Published online by Cambridge University Press: 05 May 2015
The world is always second best, at best.
Avinash DixitThe preceding chapter on the economic functions of derivatives mentioned the concept of ‘market completion’ as a possible socially useful economic function of derivatives. A detailed examination of the Nobel Prize winning Arrow–Debreu theorem on which the market completion concept is based, would be beyond the scope of this book. However, the implications of market completion theory for derivatives, especially for regulation, are substantial. Therefore, this chapter explores this issue in greater detail. The Arrow-Debreu theorem and the various arguments it involves are extremely complex and abstruse, so (in the interest of the non-specialist reader) this chapter takes a highly simplified approach in order to enable the reader to grasp the essentials.

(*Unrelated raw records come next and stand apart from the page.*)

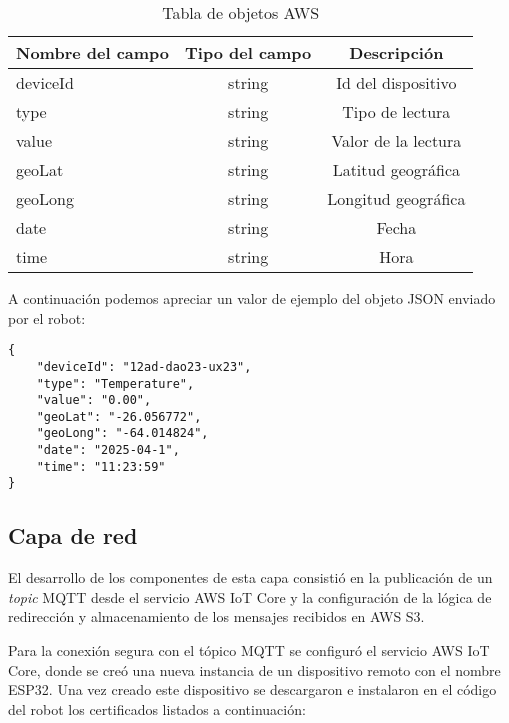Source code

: \begin{table}[h]
	\centering
	\caption[caption corto]{Tabla de objetos AWS}
	\begin{tabular}{l c c}    
		\toprule
		\textbf{Nombre del campo} & \textbf{Tipo del campo} & \textbf{Descripción}  \\
		\midrule
		deviceId & string & Id del dispositivo \\		
		type & string & Tipo de lectura \\		
		value & string & Valor de la lectura \\		
		geoLat & string & Latitud geográfica \\		
		geoLong & string & Longitud geográfica\\		
		date & string & Fecha \\		
		time & string & Hora \\		
		
		\bottomrule
		\hline
	\end{tabular}
	\label{tab:json_fields}
\end{table}


A continuación podemos apreciar un valor de ejemplo del objeto JSON enviado por el robot:

\begin{lstlisting}
{   	
	"deviceId": "12ad-dao23-ux23",
	"type": "Temperature",
	"value": "0.00",
	"geoLat": "-26.056772",
	"geoLong": "-64.014824",
	"date": "2025-04-1",
	"time": "11:23:59"
}
\end{lstlisting}

\subsection{Capa de red}

El desarrollo de los componentes de esta capa consistió en la publicación de un \textit{topic} MQTT desde el servicio AWS IoT Core y la configuración de la lógica de redirección y almacenamiento de los mensajes recibidos en AWS S3.


Para la conexión segura con el tópico MQTT se configuró el servicio AWS IoT Core, donde se creó una nueva instancia de un dispositivo remoto con el nombre ESP32. Una vez creado este dispositivo se descargaron e instalaron en el código del robot los certificados listados a continuación:




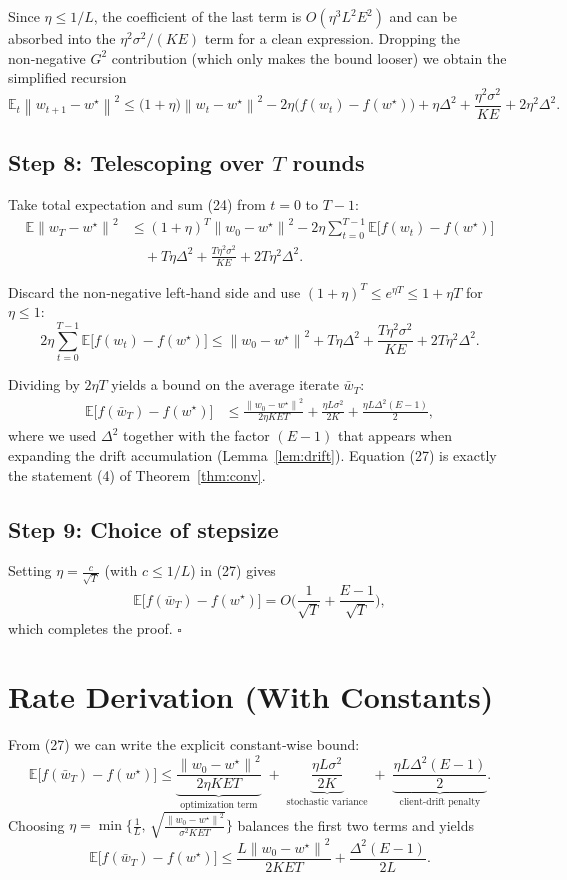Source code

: \documentclass{article}
\newcommand{\E}{\mathbb{E}}
\newcommand{\norm}[1]{\left\|#1\right\|}
\begin{document}
Since $\eta\le 1/L$, the coefficient of the last term is $O(\eta^3 L^2 E^2)$ and can be absorbed into the $\eta^2\sigma^2/(K E)$ term for a clean expression.  Dropping the non‑negative $G^2$ contribution (which only makes the bound looser) we obtain the simplified recursion
\[
\E_t\norm{w_{t+1}-w^\star}^2
\le \big(1+\eta\big)\norm{w_t-w^\star}^2
-2\eta\big(f(w_t)-f(w^\star)\big)
+ \eta\Delta^2
+ \frac{\eta^2\sigma^2}{K E}
+ 2\eta^2\Delta^2 .
\tag{24}
\]

\subsection*{Step 8: Telescoping over $T$ rounds}
Take total expectation and sum (24) from $t=0$ to $T-1$:
\[
\begin{aligned}
\E\norm{w_T-w^\star}^2
&\le (1+\eta)^T \norm{w_0-w^\star}^2
-2\eta\sum_{t=0}^{T-1}\E\big[f(w_t)-f(w^\star)\big] \\
&\quad + T\eta\Delta^2 + \frac{T\eta^2\sigma^2}{K E}+2T\eta^2\Delta^2 .
\end{aligned}
\tag{25}
\]

Discard the non‑negative left‑hand side and use $(1+\eta)^T\le e^{\eta T}\le 1+ \eta T$ for $\eta\le 1$:
\[
2\eta\sum_{t=0}^{T-1}\E\big[f(w_t)-f(w^\star)\big]
\le \norm{w_0-w^\star}^2 + T\eta\Delta^2 + \frac{T\eta^2\sigma^2}{K E}+2T\eta^2\Delta^2 .
\tag{26}
\]

Dividing by $2\eta T$ yields a bound on the average iterate $\bar w_T$:
\[
\begin{aligned}
\E\big[f(\bar w_T)-f(w^\star)\big]
&\le \frac{\norm{w_0-w^\star}^2}{2\eta K E T}
+ \frac{\eta L\sigma^2}{2K}
+ \frac{\eta L\Delta^2 (E-1)}{2},
\end{aligned}
\tag{27}
\]
where we used $\Delta^2$ together with the factor $(E-1)$ that appears when expanding the drift accumulation (Lemma~\ref{lem:drift}).  Equation (27) is exactly the statement (4) of Theorem~\ref{thm:conv}.

\subsection*{Step 9: Choice of stepsize}
Setting $\eta = \frac{c}{\sqrt{T}}$ (with $c\le 1/L$) in (27) gives
\[
\E\big[f(\bar w_T)-f(w^\star)\big]
= O\!\Big(\frac{1}{\sqrt{T}}+\frac{E-1}{\sqrt{T}}\Big),
\]
which completes the proof. \hfill $\square$

\section*{Rate Derivation (With Constants)}
From (27) we can write the explicit constant‑wise bound:
\[
\E\big[f(\bar w_T)-f(w^\star)\big]
\le
\underbrace{\frac{\norm{w_0-w^\star}^2}{2\eta K E T}}_{\text{optimization term}}
\;+\;
\underbrace{\frac{\eta L\sigma^2}{2K}}_{\text{stochastic variance}}
\;+\;
\underbrace{\frac{\eta L\Delta^2 (E-1)}{2}}_{\text{client‑drift penalty}} .
\]
Choosing $\eta = \min\big\{\frac{1}{L},\,\sqrt{\frac{\norm{w_0-w^\star}^2}{\sigma^2 K E T}}\big\}$ balances the first two terms and yields
\[
\E\big[f(\bar w_T)-f(w^\star)\big]
\le
\frac{L\norm{w_0-w^\star}^2}{2KET}
+ \frac{\Delta^2 (E-1)}{2L}.
\]
\end{document}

Kenneth Arrow and Gerard Debreu postulated that under certain conditions a welfare-maximizing general equilibrium could be attained. This would be a welfare maximizing equilibrium in the sense that it would be Pareto-optimal, i.e., no change could be made to this equilibrium made without making at least one person worse off. This theoretical conclusion rests on a number of assumptions that do not obtain in real life. Two of the conditions required for this general equilibrium, and the most difficult to attain in practice, are the presence of perfect competition and the existence of complete markets. The Arrow-Debreu theorem has for many years been used as a philosophical basis for advocating free markets and laissez faire on the grounds that a perfectly competitive system will maximize welfare.
Apart from perfect competition, the utopian situation of the Arrow–Debreu equilibrium requires ‘complete markets’. The term ‘complete markets’ or ‘complete market’ is used as a short form for the more accurate term a ‘complete system of markets’. A complete system of markets is one where there is a market for every good.